(Information provided):
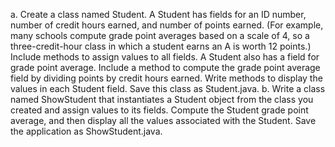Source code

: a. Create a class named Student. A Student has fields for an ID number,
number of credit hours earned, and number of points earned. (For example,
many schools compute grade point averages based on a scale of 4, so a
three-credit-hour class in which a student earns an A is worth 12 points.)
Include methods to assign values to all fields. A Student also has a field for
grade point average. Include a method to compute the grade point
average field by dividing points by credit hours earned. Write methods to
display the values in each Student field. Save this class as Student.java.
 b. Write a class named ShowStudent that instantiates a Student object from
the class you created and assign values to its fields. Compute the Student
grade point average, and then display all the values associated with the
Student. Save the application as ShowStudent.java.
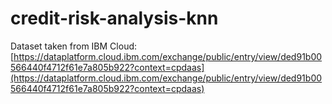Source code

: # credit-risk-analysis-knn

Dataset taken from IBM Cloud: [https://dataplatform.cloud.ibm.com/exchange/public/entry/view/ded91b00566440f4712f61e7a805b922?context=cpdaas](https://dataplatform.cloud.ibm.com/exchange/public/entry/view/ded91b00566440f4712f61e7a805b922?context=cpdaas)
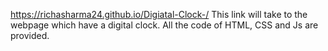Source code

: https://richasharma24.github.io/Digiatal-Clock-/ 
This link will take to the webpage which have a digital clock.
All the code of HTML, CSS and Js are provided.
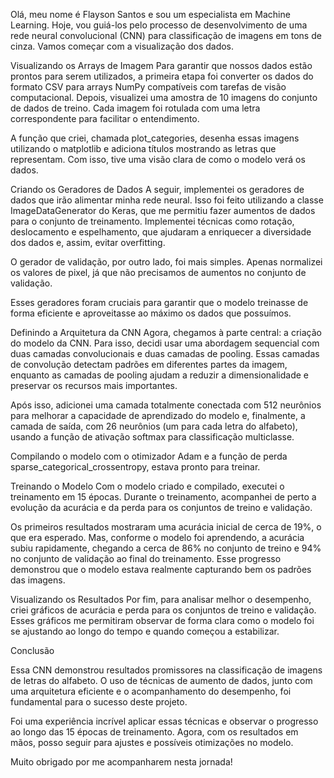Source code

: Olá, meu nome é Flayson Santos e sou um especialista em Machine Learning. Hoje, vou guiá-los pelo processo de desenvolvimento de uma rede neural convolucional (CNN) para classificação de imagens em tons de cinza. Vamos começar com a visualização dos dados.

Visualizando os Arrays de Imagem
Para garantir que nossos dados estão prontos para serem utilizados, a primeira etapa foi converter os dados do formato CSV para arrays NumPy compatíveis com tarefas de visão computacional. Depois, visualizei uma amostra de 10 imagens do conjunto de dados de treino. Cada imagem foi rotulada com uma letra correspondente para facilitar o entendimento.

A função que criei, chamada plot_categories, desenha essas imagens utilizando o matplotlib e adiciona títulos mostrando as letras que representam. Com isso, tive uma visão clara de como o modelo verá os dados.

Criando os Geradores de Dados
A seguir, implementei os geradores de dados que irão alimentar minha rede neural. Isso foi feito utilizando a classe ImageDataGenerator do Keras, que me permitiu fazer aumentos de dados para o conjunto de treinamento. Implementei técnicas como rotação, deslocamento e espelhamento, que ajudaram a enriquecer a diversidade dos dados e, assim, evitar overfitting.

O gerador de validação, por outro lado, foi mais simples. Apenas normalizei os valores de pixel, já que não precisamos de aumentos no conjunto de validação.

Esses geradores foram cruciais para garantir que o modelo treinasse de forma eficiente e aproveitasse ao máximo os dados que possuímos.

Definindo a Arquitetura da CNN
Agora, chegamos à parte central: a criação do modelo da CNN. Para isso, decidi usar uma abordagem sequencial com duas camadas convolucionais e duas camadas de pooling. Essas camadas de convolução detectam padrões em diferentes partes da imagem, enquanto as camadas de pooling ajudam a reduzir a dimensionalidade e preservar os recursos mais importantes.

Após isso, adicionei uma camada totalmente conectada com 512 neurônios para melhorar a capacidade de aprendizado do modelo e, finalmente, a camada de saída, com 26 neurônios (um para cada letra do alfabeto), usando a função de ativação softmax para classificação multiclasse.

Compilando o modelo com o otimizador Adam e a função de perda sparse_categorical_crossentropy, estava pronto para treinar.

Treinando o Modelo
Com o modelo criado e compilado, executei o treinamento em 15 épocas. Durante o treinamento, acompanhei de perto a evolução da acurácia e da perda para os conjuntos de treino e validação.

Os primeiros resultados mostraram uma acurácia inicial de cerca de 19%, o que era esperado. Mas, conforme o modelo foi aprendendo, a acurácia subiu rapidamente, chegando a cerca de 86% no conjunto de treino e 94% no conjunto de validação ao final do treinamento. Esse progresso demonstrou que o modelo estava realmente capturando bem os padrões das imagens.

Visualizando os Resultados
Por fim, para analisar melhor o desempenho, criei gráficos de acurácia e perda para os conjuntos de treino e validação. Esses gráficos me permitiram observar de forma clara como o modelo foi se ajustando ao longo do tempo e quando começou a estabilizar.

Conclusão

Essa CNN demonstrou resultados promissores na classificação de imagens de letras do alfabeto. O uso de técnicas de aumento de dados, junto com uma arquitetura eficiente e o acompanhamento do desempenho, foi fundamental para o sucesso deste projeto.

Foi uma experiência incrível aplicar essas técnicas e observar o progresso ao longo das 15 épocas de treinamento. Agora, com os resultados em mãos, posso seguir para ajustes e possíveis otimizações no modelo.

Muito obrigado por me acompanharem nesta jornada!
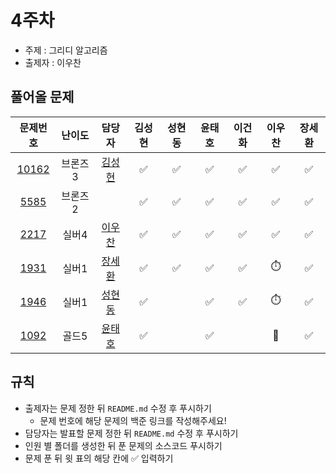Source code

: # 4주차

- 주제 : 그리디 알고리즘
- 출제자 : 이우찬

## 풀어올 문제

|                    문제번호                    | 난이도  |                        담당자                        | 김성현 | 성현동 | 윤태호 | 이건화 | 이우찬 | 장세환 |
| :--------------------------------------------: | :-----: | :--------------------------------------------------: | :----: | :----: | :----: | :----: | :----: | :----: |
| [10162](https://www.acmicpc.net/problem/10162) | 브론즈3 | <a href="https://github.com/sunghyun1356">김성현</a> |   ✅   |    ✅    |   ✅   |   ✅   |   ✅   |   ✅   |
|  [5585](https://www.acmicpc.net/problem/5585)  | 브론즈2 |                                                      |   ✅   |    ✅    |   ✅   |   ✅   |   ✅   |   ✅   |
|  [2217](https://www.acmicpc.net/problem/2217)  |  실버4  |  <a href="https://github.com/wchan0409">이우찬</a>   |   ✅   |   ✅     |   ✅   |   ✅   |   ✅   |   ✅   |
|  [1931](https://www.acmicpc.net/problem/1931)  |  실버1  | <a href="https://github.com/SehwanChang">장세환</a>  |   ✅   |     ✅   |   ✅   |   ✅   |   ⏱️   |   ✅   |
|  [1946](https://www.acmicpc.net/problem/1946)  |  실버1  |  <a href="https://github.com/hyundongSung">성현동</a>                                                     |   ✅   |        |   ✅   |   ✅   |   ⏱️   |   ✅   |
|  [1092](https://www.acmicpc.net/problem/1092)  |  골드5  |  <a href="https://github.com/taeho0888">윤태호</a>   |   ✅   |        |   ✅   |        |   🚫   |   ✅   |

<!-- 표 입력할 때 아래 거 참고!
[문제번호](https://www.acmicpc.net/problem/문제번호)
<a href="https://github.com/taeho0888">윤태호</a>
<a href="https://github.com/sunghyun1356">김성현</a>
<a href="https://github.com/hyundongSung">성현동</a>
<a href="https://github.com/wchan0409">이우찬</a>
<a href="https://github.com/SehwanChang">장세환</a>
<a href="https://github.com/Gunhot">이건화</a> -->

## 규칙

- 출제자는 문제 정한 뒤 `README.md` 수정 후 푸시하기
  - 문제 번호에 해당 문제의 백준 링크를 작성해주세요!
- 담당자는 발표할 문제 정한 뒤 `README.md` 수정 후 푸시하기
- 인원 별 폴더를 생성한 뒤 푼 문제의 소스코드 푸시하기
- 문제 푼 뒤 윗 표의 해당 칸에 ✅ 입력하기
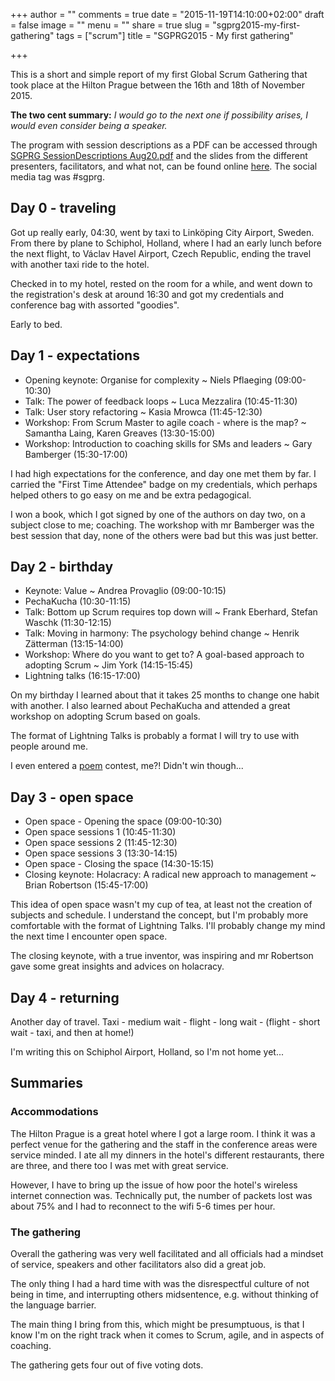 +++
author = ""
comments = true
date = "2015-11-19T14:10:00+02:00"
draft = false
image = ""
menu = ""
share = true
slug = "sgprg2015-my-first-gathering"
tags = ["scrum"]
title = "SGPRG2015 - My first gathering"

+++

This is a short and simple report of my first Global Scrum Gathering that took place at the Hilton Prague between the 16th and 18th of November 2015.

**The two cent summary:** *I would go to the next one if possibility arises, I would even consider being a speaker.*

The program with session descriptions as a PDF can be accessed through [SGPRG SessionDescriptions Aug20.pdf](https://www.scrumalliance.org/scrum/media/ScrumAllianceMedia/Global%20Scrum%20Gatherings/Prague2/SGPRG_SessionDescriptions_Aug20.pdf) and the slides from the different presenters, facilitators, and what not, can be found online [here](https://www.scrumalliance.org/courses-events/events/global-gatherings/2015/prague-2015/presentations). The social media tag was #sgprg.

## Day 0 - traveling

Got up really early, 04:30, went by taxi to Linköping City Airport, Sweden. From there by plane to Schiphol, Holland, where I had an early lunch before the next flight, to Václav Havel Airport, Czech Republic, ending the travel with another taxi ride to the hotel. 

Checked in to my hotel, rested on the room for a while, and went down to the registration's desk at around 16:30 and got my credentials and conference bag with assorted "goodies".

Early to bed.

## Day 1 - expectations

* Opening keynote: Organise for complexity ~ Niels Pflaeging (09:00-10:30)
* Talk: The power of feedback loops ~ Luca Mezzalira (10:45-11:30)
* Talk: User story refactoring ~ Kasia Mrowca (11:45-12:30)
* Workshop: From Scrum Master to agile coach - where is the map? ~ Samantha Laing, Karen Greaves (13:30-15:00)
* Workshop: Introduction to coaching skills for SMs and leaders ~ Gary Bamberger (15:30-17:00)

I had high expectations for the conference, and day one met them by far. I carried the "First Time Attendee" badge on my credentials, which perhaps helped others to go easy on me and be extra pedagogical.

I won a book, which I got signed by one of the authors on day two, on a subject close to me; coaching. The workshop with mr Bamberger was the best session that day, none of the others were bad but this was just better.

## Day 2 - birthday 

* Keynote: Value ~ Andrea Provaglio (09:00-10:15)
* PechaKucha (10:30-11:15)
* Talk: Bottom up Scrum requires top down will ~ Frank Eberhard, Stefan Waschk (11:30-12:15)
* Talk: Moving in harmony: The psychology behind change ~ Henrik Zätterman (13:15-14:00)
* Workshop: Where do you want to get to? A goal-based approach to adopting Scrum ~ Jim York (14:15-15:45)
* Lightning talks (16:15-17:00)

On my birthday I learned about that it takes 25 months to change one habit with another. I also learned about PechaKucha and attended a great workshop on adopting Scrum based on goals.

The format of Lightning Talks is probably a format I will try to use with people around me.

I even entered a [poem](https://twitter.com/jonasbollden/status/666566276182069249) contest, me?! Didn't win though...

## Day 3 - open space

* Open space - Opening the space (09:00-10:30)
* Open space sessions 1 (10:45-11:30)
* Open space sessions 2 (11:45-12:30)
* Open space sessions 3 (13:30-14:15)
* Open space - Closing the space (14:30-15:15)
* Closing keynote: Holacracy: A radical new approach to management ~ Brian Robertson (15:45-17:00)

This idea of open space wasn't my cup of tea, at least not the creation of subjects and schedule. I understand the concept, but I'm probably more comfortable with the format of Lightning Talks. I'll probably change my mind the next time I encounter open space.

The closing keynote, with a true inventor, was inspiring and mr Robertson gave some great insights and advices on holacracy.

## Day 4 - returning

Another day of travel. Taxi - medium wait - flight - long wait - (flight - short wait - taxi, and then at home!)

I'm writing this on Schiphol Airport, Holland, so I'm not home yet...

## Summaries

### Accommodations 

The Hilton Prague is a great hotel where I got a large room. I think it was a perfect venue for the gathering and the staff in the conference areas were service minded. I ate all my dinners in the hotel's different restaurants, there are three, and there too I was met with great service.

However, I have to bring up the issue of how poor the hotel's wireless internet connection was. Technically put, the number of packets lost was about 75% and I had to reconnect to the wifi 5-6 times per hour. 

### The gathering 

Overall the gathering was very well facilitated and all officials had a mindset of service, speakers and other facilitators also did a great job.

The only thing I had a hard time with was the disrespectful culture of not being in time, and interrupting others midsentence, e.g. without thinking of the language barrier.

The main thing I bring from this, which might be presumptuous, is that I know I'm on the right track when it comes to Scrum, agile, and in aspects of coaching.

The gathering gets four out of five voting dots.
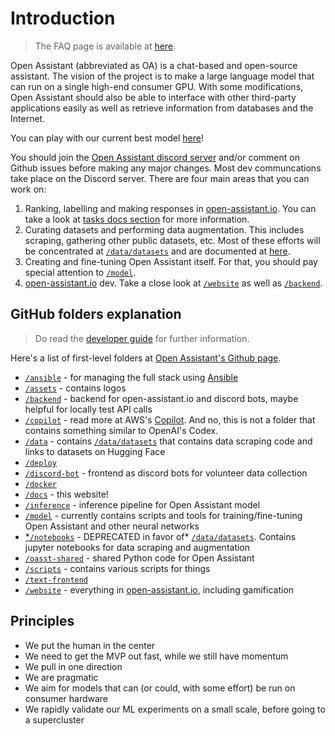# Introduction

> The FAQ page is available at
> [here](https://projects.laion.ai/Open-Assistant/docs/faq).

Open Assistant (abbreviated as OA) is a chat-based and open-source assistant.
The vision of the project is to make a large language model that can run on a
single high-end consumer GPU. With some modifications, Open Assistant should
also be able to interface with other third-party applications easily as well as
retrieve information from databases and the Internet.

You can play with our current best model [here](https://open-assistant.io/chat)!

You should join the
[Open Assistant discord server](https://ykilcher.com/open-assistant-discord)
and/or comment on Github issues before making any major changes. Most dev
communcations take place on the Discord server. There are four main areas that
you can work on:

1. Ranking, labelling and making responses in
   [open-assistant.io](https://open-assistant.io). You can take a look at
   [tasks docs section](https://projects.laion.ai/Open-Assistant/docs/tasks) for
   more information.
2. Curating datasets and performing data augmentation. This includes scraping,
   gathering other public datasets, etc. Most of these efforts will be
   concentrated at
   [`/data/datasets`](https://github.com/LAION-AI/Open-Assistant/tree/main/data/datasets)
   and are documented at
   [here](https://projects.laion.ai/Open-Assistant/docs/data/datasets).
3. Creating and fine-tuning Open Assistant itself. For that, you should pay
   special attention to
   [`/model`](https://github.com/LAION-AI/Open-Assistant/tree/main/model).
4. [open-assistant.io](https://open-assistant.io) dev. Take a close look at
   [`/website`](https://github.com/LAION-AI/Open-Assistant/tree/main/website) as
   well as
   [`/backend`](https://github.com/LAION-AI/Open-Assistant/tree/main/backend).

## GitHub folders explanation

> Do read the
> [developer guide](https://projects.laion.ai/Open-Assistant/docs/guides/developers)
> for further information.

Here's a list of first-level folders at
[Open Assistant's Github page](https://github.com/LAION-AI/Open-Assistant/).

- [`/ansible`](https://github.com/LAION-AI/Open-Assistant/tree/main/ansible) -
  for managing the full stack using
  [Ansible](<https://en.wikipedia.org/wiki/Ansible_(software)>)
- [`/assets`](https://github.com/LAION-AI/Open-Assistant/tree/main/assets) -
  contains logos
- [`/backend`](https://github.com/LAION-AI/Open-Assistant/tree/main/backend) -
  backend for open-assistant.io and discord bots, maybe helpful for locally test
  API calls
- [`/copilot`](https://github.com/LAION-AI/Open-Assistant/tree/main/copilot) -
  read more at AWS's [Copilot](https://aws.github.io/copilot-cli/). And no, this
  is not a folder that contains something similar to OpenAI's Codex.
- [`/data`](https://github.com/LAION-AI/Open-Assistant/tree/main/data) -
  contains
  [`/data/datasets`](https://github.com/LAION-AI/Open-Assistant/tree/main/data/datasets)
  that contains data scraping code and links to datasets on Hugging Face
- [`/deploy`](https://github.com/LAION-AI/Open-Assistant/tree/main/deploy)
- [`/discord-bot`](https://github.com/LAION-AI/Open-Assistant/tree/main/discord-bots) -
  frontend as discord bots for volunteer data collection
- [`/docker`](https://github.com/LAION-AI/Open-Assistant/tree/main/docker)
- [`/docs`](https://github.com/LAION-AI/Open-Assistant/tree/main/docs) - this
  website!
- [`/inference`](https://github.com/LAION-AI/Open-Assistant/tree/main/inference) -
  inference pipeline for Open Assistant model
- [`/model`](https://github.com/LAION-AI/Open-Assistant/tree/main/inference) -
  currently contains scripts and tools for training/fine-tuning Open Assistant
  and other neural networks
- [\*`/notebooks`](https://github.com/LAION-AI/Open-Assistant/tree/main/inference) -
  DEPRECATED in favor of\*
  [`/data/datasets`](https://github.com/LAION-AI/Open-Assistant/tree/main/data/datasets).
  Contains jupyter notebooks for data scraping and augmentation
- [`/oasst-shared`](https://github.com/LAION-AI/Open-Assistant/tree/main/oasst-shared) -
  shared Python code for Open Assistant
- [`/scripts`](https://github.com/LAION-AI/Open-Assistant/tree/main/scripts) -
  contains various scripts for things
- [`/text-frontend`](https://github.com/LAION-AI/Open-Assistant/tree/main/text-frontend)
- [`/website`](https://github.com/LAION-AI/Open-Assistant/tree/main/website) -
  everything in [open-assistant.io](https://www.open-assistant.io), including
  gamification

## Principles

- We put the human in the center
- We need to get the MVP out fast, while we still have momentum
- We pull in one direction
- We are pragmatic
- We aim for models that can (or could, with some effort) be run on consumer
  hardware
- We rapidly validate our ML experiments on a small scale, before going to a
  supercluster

(Task instructions): What you return should be exactly the lines above, starting at the one with "Luca Mezzalira (10:45-11:30)" and ending at the one with "Karen Greaves (13:30-15:00)", and nothing else.

(The completed task):
* Talk: The power of feedback loops ~ Luca Mezzalira (10:45-11:30)
* Talk: User story refactoring ~ Kasia Mrowca (11:45-12:30)
* Workshop: From Scrum Master to agile coach - where is the map? ~ Samantha Laing, Karen Greaves (13:30-15:00)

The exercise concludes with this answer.